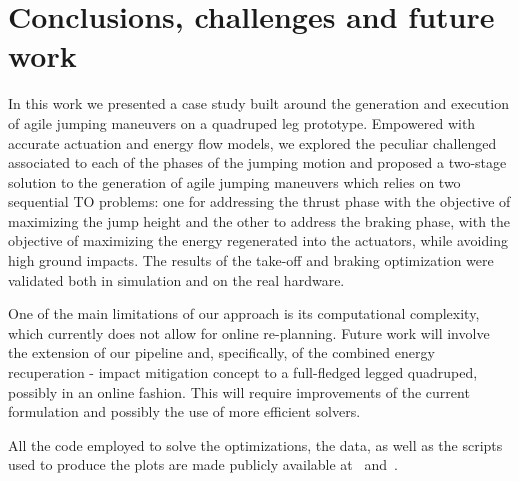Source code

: \section{Conclusions, challenges and future work}\label{sec:conclusions}
In this work we presented a case study built around the generation and execution of agile jumping maneuvers on a quadruped leg prototype.  
Empowered with accurate actuation and energy flow models, we explored the peculiar challenged associated to each of the phases of the jumping motion and proposed a two-stage solution to the generation of agile jumping maneuvers which relies on two sequential TO problems: one for addressing the thrust phase with the objective of maximizing the jump height and the other to address the braking phase, with the objective of maximizing the energy regenerated into the actuators, while avoiding high ground impacts. The results of the take-off and braking optimization were validated both in simulation and on the real hardware. 

One of the main limitations of our approach is its computational complexity, which currently does not allow for online re-planning. Future work will involve the extension of our pipeline and, specifically, of the combined energy recuperation - impact mitigation concept to a full-fledged legged quadruped, possibly in an online fashion. This will require improvements of the current formulation and possibly the use of more efficient solvers.  

All the code employed to solve the optimizations, the  data, as well as the scripts used to produce the plots are made publicly available at~\cite{url::awesome_leg_repo} and~\cite{url::data_link}.
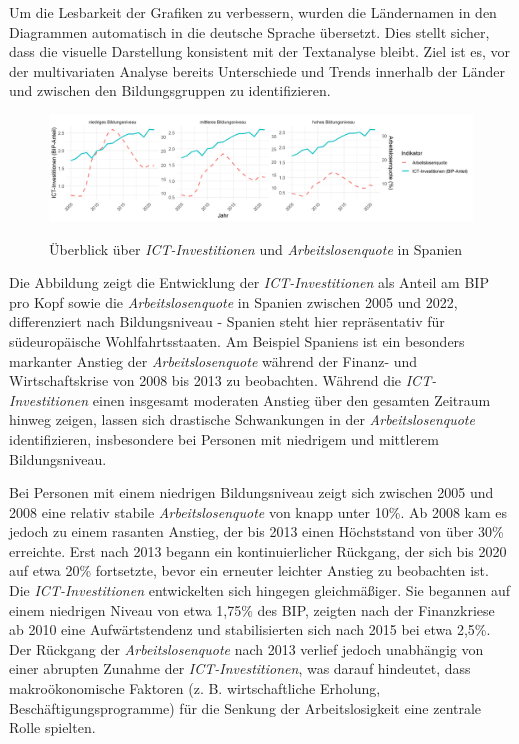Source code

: Um die Lesbarkeit der Grafiken zu verbessern, wurden die Ländernamen in den Diagrammen 
automatisch in die deutsche Sprache übersetzt. Dies stellt sicher, dass die visuelle Darstellung 
konsistent mit der Textanalyse bleibt. Ziel ist es, vor der multivariaten Analyse bereits 
Unterschiede und Trends innerhalb der Länder und zwischen den Bildungsgruppen zu identifizieren.

\begin{figure}[htbp]
    \centering
    \caption{Überblick über \textit{\ac{ICT}-Investitionen} und \textit{Arbeitslosenquote} in 
    Spanien}
    \includegraphics[width=\textwidth]{assets/plot_spain_final.png}
    \label{fig:spain}
\end{figure}

Die Abbildung zeigt die Entwicklung der \textit{\ac{ICT}-Investitionen} als Anteil am \ac{BIP} 
pro Kopf sowie die \textit{Arbeitslosenquote} in Spanien zwischen 2005 und 2022, differenziert 
nach Bildungsniveau - Spanien steht hier repräsentativ für südeuropäische Wohlfahrtsstaaten. Am 
Beispiel Spaniens ist ein besonders markanter Anstieg der \textit{Arbeitslosenquote} während der 
Finanz- und Wirtschaftskrise von 2008 bis 2013 zu beobachten. Während die 
\textit{\ac{ICT}-Investitionen} einen insgesamt moderaten Anstieg über den gesamten Zeitraum 
hinweg zeigen, lassen sich drastische Schwankungen in der \textit{Arbeitslosenquote} 
identifizieren, insbesondere bei Personen mit niedrigem und mittlerem Bildungsniveau.

Bei Personen mit einem niedrigen Bildungsniveau zeigt sich zwischen 2005 und 2008 eine relativ 
stabile \textit{Arbeitslosenquote} von knapp unter 10\%. Ab 2008 kam es jedoch zu einem rasanten 
Anstieg, der bis 2013 einen Höchststand von über 30\% erreichte. Erst nach 2013 begann ein 
kontinuierlicher Rückgang, der sich bis 2020 auf etwa 20\% fortsetzte, bevor ein erneuter 
leichter Anstieg zu beobachten ist. Die \textit{\ac{ICT}-Investitionen} entwickelten sich 
hingegen gleichmäßiger. Sie begannen auf einem niedrigen Niveau von etwa 1,75\% des BIP, zeigten 
nach der Finanzkriese ab 2010 eine Aufwärtstendenz und stabilisierten sich nach 2015 bei etwa 
2,5\%. Der Rückgang der \textit{Arbeitslosenquote} nach 2013 verlief jedoch unabhängig von einer 
abrupten Zunahme der \textit{\ac{ICT}-Investitionen}, was darauf hindeutet, dass makroökonomische 
Faktoren (z. B. wirtschaftliche Erholung, Beschäftigungsprogramme) für die Senkung der 
Arbeitslosigkeit eine zentrale Rolle spielten.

-------------------------

** PROBLEM DESCRIPTION **
Retype, without any change, the lines from the one containing "Faktoren (z. B." through the final line of the material above, and no others.

** ANSWER SPACE **
Faktoren (z. B. wirtschaftliche Erholung, Beschäftigungsprogramme) für die Senkung der 
Arbeitslosigkeit eine zentrale Rolle spielten.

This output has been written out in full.